Where to stay
Inns North’s Arctic Islands Lodge offers 25 standard rooms, and one executive suite. It also boasts two meeting rooms and the town’s only restaurant. Green Row Executive Suites offers comfort and convenience with two-bedroom suites that include a flat-screen TV with satellite, free WiFi, washer and drier and kitchen amenities. Enokhok Inn & Suites has hotel rooms or executive suites. Guests have access to a shared kitchen and the option for private or shared bathrooms.Watch for a new bed and breakfast, offering tundra views, opening up soon.
Where to eat
The Arctic Islands Lodge, a 50-plus seat cafeteria-style restaurant, serves up breakfast, lunch and dinner and is the town’s only dedicated, sit-down restaurant. The Mount Pelly burger is a favourite.
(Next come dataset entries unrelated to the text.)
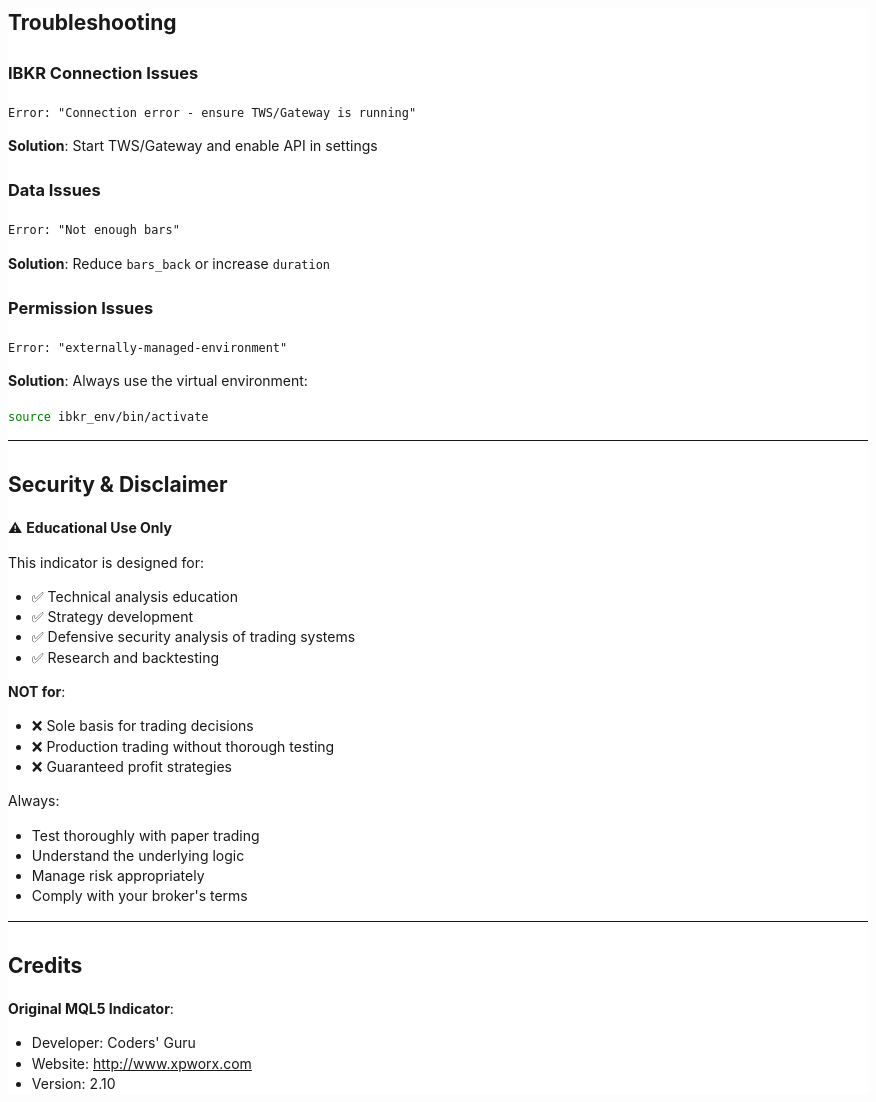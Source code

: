 
## Troubleshooting

### IBKR Connection Issues
```
Error: "Connection error - ensure TWS/Gateway is running"
```
**Solution**: Start TWS/Gateway and enable API in settings

### Data Issues
```
Error: "Not enough bars"
```
**Solution**: Reduce `bars_back` or increase `duration`

### Permission Issues
```
Error: "externally-managed-environment"
```
**Solution**: Always use the virtual environment:
```bash
source ibkr_env/bin/activate
```

---

## Security & Disclaimer

⚠️ **Educational Use Only**

This indicator is designed for:
- ✅ Technical analysis education
- ✅ Strategy development
- ✅ Defensive security analysis of trading systems
- ✅ Research and backtesting

**NOT for**:
- ❌ Sole basis for trading decisions
- ❌ Production trading without thorough testing
- ❌ Guaranteed profit strategies

Always:
- Test thoroughly with paper trading
- Understand the underlying logic
- Manage risk appropriately
- Comply with your broker's terms

---

## Credits

**Original MQL5 Indicator**:
- Developer: Coders' Guru
- Website: http://www.xpworx.com
- Version: 2.10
Salma’s Kitchen, appropriately named because the meals are made in Salma Easmin’s home kitchen, offers many Bangladeshi meal options for take-out. Easmin asks that you call at least two hours in advance to place your order. The chicken masala is worth braving a blizzard for. In a rush or have a craving for some fast food? The Quick Stop sells a limited KFC and Pizza Hut menu out of the Northern Store building.
If you want to cook something yourself, visit the Ikaluktutiak Co-op or the Northern Store grocery stores during regular daytime hours. Kalgen’s Dis & Dat Convenience or Olapkivik Games Hall have late-night snacks, if you missed the grocery stores.
The local Elks Club opens its doors on Friday nights and is the only place in town to get a beer. Keep an eye out for a new restaurant in town, rumoured to be opening in a hotel operated by Inukshuk Enterprises.
Where to shop
If you’d like to sample the local flavour—or bring some Arctic char or muskox home with you—visit Kitikmeot Foods, which processes and sells locally harvested Arctic char, done a variety of ways.
If it’s a carving, mukluks or gloves you seek, head to the Arctic Coast Visitors Centre, which sells wares from local artisans. So does the May Hakongak Community Library and Cultural Centre, with its vibrant murals and detailed exhibitions, located in the high school. The Co-op sells artwork too.
What to do
Wander down to the shore of Cambridge Bay. In the spring and summer, take advantage of the 24-hour daylight to do some hiking, fishing, kayaking or canoeing. Visit the cabins in the West Arm, where you might see Arctic char drying out on a rack. In winter, watch kite-skiers take advantage of the winds on the bay. Sports enthusiasts will appreciate the curling rink, hockey rink and swimming pool. Play some pool, pinball or air hockey at the Olapkivik Games Hall.Or try your luck at the Many Pebbles Municipal Golf Course: a rocky and rustic nine-hole course near the West Arm. Pebble Beach this is not.
The region is a destination for birders: snowy owls, King Eiders, Long-tailed Jaegers, and tundra swans are some of what you'll see. As for wildlife, Arctic fox, muskox, caribou, wolverines and even grizzly and polar bears roam the area.
Visit the Heritage Centre in the high school or the Visitors Centre to learn more about Inuit culture and traditions, the history and the many peoples who have passed through the region over the years.
Walk to Mount Pelly, an esker roughly 13 kilometres from town, which at over 600 feet high provides for a great view of Cambridge Bay and the surrounding area. It is also a site of cultural significance, with many artifacts found around the mountain and Inuit legends associated with it.
Across the bay in Old Town, you'll find a restored stone church. Check out the wreck of The Maud, built for famed Arctic explorer Roald Amundsen. The ship sank in the bay in 1930. But you’d better hurry: it might be gone by the end of the summer. A Norwegian tug and barge are currently docked in town and will attempt to raise the ship to bring it back to Norway. If you miss it, visit The Eagle, abandoned on shore in 1954.